3.3. POINT CLOUD LIFTING AND CANONICALIZATION DURING TESTING

Given a single RGB-D image and known camera intrinsic parameters during test time, we lift the depth image to a partial 3D point cloud. In order to predict the deformation field of the observed object, we first bring the observed partial point cloud to the canonical coordinate frame by leveraging Equi-pose (Li et al., 2021) as our pose estimation module. Equi-pose applies a SE(3)-equivariant network to learn category-specific canonical shape reconstruction and pose estimation in a selfsupervised manner. By enforcing consistency between the invariant shape reconstruction and the input point cloud transformed by the estimated pose, Equi-pose can estimate the pose of the input point cloud with respect to the learned canonical frame. Therefore, we first input a complete template shape in our canonical frame to Equi-pose such that the transformation between our canonical frame and Equi-pose's canonical frame can be obtained. This way, we can transform any observed partial point cloud to our canonical frame using Equi-pose as a pose estimator. However, the estimated pose from Equi-pose can only serve as a noisy initialization. We show in Section 3.4 how our method further optimizes for the pose to achieve accurate shape reconstruction.

3.4. JOINTLY OPTIMIZING SHAPE AND POSE

Once we trained the 3D shape prior network and the partial input point cloud is roughly aligned in the canonical space, we reconstruct the object surface by optimizing only the latent code and the object pose with the fixed prior network. As canonical 3D reconstruction methods are sensitive to minor deviations between estimated and canonical coordinate frames 4.5 we jointly optimize the latent code z i and the initial transformation by minimizing the SDF values at the observed depth points. At the same time, we sample random points in free space for the Eikonal term to ensure that the neural field is an SDF. We represent the translation as a three-dimensional vector initialized to zero and used the continuous 6D rotation parametrization from Zhou et al. (2019) for rotations.
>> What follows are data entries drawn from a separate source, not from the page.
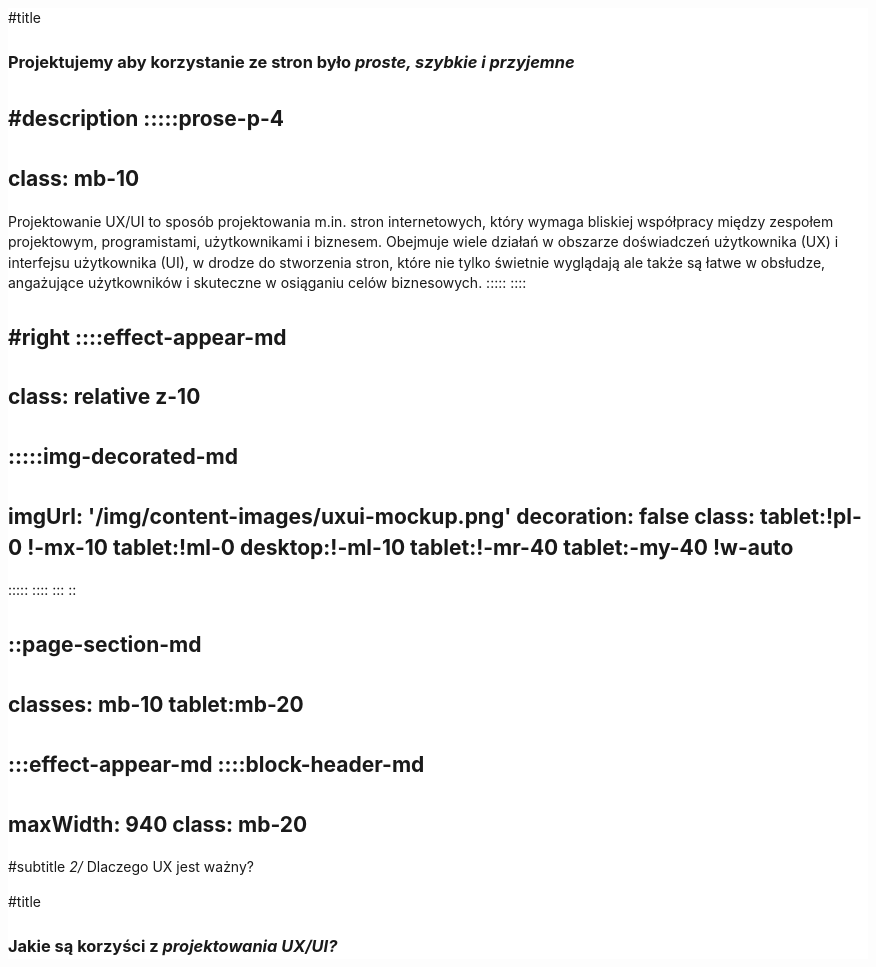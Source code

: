 #title
### Projektujemy aby korzystanie ze stron było *proste, szybkie i przyjemne*

#description
:::::prose-p-4
---
class: mb-10
---
Projektowanie UX/UI to sposób projektowania m.in. stron internetowych, który wymaga bliskiej współpracy między zespołem projektowym, programistami, użytkownikami i biznesem. Obejmuje wiele działań w obszarze doświadczeń użytkownika (UX) i interfejsu użytkownika (UI), w drodze do stworzenia stron, które nie tylko świetnie wyglądają ale także są łatwe w obsłudze, angażujące użytkowników i skuteczne w osiąganiu celów biznesowych.
:::::
::::

#right
::::effect-appear-md
---
class: relative z-10
---
:::::img-decorated-md
---
imgUrl: '/img/content-images/uxui-mockup.png'
decoration: false
class: tablet:!pl-0 !-mx-10 tablet:!ml-0 desktop:!-ml-10 tablet:!-mr-40 tablet:-my-40 !w-auto
---
:::::
::::
:::
::


::page-section-md
---
classes: mb-10 tablet:mb-20
---

:::effect-appear-md
::::block-header-md
---
maxWidth: 940
class: mb-20
---

#subtitle
*2/* Dlaczego UX jest ważny?

#title
### Jakie są korzyści z  *projektowania UX/UI?*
We choose a random latent code from the learned latent space as our initialization z i and optimize min zi,R,t L sdf + λ 2 L z . (8) Note that we keep the weights of the prior network fixed to search for the latent representation that minimizes the SDF value at the points in the partial point cloud.

4. EXPERIMENTS

Datasets We include three categories in our experiments: car, chair, and airplane. We use synthetic data from the ShapeNet dataset (Chang et al., 2015) to train our deformation and template networks using 3D ground truth. Then our method trained on Shapenet is directly evaluated on the following datasets: ShapeNet (Chang et al., 2015 ), Pix3D chairs (Lim et al., 2013) , Pascal3D+ (Xiang et al., 2014) and the DDAD (Guizilini et al., 2020) dataset. Since Pascal3D+ and Pix3D do not contain depth scans, we generate the partial point clouds by removing invisible points of the CAD models using the ground truth camera poses. Since DDAD does not provide reconstruction ground truth, we show the performance of our method on real-world noisy scans qualitatively with DDAD. See the appendix for additional information on datasets, baselines, and implementation details.

Implementation Details

In line with prior work we train the 3D shape network on three categories in the Shapenet (Chang et al., 2015) dataset, namely car, chair and plane. The networks are trained using the Adam optimizer (Kingma & Ba, 2014) . We use batch size 128 shapes per iteration and use 4000 points on the surface, and 4000 randomly sampled points in free space per object. Training takes 10 hours on four NVIDIA V100 GPUs. Baselines We compare against the state-of-the-art in single view, category-specific 3D object reconstruction: i) SDF-SRN (Lin et al., 2020) , a neural field method that represents the object in camera coordinate frame and uses a neural renderer with silhouette supervision. ii) Closest to our method is TARS-3D Duggal & Pathak (2022) , a method that uses ground truth camera poses to render a deformed template shape in canonical space to the image coordinate frame. Note that TARS-3D has access to ground truth camera poses during inference, while our method estimates this information on the fly. As our method is closely related to point cloud completion, we further compare our method against a transformer-based point cloud completion method PoinTr (Yu et al., 2021) . In contrast to the baselines, our model is only trained on Shapenet and does not have access to any 3D or camera pose information during inference except the partial depth scan. Evaluation Metrics In this work, we follow Tatarchenko et al. (2019) and report the F1-score at threshold 1% as our primary evaluation metric. We additionally report the bidirectional chamfer distance (CD), multiplied by a factor of 1e4 for readability.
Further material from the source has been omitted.